I have been using Stack Overflow for over ten years. I remember the first time I posted a question — it was about a weird edge case in JavaScript closures, and within twenty minutes I had three answers, two of which taught me something I did not even know I needed to learn. That experience hooked me. I went on to answer hundreds of questions and earned enough reputation to feel like a contributing member of one of the most important knowledge institutions in software engineering.
So when I saw the latest data showing that Stack Overflow question volume dropped to 3,862 in December 2025, I felt something I can only describe as grief. That is a 78% year-over-year decline from roughly 17,000 questions per month. The platform that defined how an entire generation of developers learned their craft is approaching functional irrelevance.
The Workflow Shift
The reason is obvious to anyone who writes code in 2025. The developer workflow has fundamentally changed. It used to be: encounter a problem, search Google, find a Stack Overflow answer, read the accepted answer plus the top three alternatives, understand the trade-offs, and apply the solution. Now it is: encounter a problem, ask ChatGPT or Claude or Copilot, get a tailored answer, apply it. The second workflow is faster. It is also more convenient. And it is quietly destroying something irreplaceable.
The Knowledge Commons Problem
Stack Overflow was not just a Q&A site. It was a knowledge commons — a shared, searchable, peer-reviewed repository of developer knowledge. Every question and answer was indexed, discoverable, and subject to community validation through upvotes, downvotes, comments, and edits. When you read a Stack Overflow answer, you could see that 847 other developers agreed it was correct. You could read the comments warning about edge cases. You could see alternative approaches ranked by the community.

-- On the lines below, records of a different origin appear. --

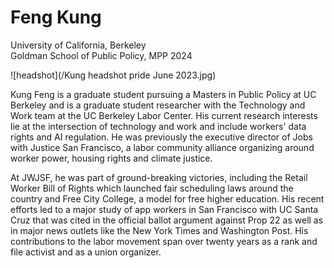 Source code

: # Feng Kung
University of California, Berkeley  
Goldman School of Public Policy, MPP 2024

![headshot](/Kung headshot pride June 2023.jpg)

Kung Feng is a graduate student pursuing a Masters in Public Policy at UC Berkeley and is a graduate student researcher with the Technology and Work team at the UC Berkeley Labor Center. His current research interests lie at the intersection of technology and work and include workers' data rights and AI regulation. He was previously the executive director of Jobs with Justice San Francisco, a labor community alliance organizing around worker power, housing rights and climate justice. 

At JWJSF, he was part of ground-breaking victories, including the Retail Worker Bill of Rights which launched fair scheduling laws around the country and Free City College, a model for free higher education. His recent efforts led to a major study of app workers in San Francisco with UC Santa Cruz that was cited in the official ballot argument against Prop 22 as well as in major news outlets like the New York Times and Washington Post. His contributions to the labor movement span over twenty years as a rank and file activist and as a union organizer.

AI answers are ephemeral. They exist only in your chat session. They are not searchable by other developers. They are not peer-reviewed. They disappear when you close the tab. We have gone from a system where solving a problem contributed to collective knowledge to one where solving a problem benefits only you.
The Model Collapse Risk
Here is the part that keeps me up at night. AI models like GPT-4 and Claude were partly trained on Stack Overflow data. The quality of their programming answers comes, in significant part, from the millions of human-curated Q&A pairs that the Stack Overflow community spent fifteen years creating. If Stack Overflow dies — if developers stop contributing new questions and answers — then future AI models lose a critical source of high-quality training data. The AI is consuming the ecosystem that created it. Researchers call this model collapse, and we are watching it happen in real time.
The Dark Knowledge Problem
Developer Q&A has not disappeared. It has fragmented. Questions that used to go to Stack Overflow now go to Discord servers, private Slack channels, company-internal wikis, and ephemeral AI chat sessions. This is what I call the “dark knowledge” problem — the knowledge still exists, but it is no longer indexed, searchable, or accessible to the broader community. A developer in Lagos cannot benefit from a solution discussed in a private Discord server in San Francisco.
My Personal Experience
I used to contribute two to three Stack Overflow answers per week. It was part of my professional practice, like code review or writing documentation. Now I answer zero, because there are almost no new questions in my areas of expertise. The questions that do get posted are often immediately answered by AI-powered bots. The virtuous cycle — where questions attracted experts who attracted more questions — is broken.
The Quality Concern
AI answers are confident. They are also not always correct. I have seen AI confidently recommend deprecated APIs, suggest solutions with subtle security vulnerabilities, and provide answers that work in isolation but fail in production contexts. Stack Overflow answers were community-validated. An answer with 500 upvotes and no critical comments had been stress-tested by hundreds of developers. There is no equivalent quality signal for AI responses.
The Silver Lining
Maybe I am being too pessimistic. Perhaps what is happening is that AI is handling the trivial, well-documented questions — the “how do I reverse a string in Python” category — and Stack Overflow can evolve into a platform for complex, nuanced technical discussions that AI cannot handle well. Questions about architecture decisions, performance trade-offs in specific contexts, and debugging problems that require deep domain expertise. If SO can find that niche, it might survive as a smaller but more valuable community.
But I am not confident that will happen organically.
I want to hear from you: Do you still use Stack Overflow? What has replaced it in your workflow? And does the death of the knowledge commons concern you, or am I mourning something that needed to evolve anyway?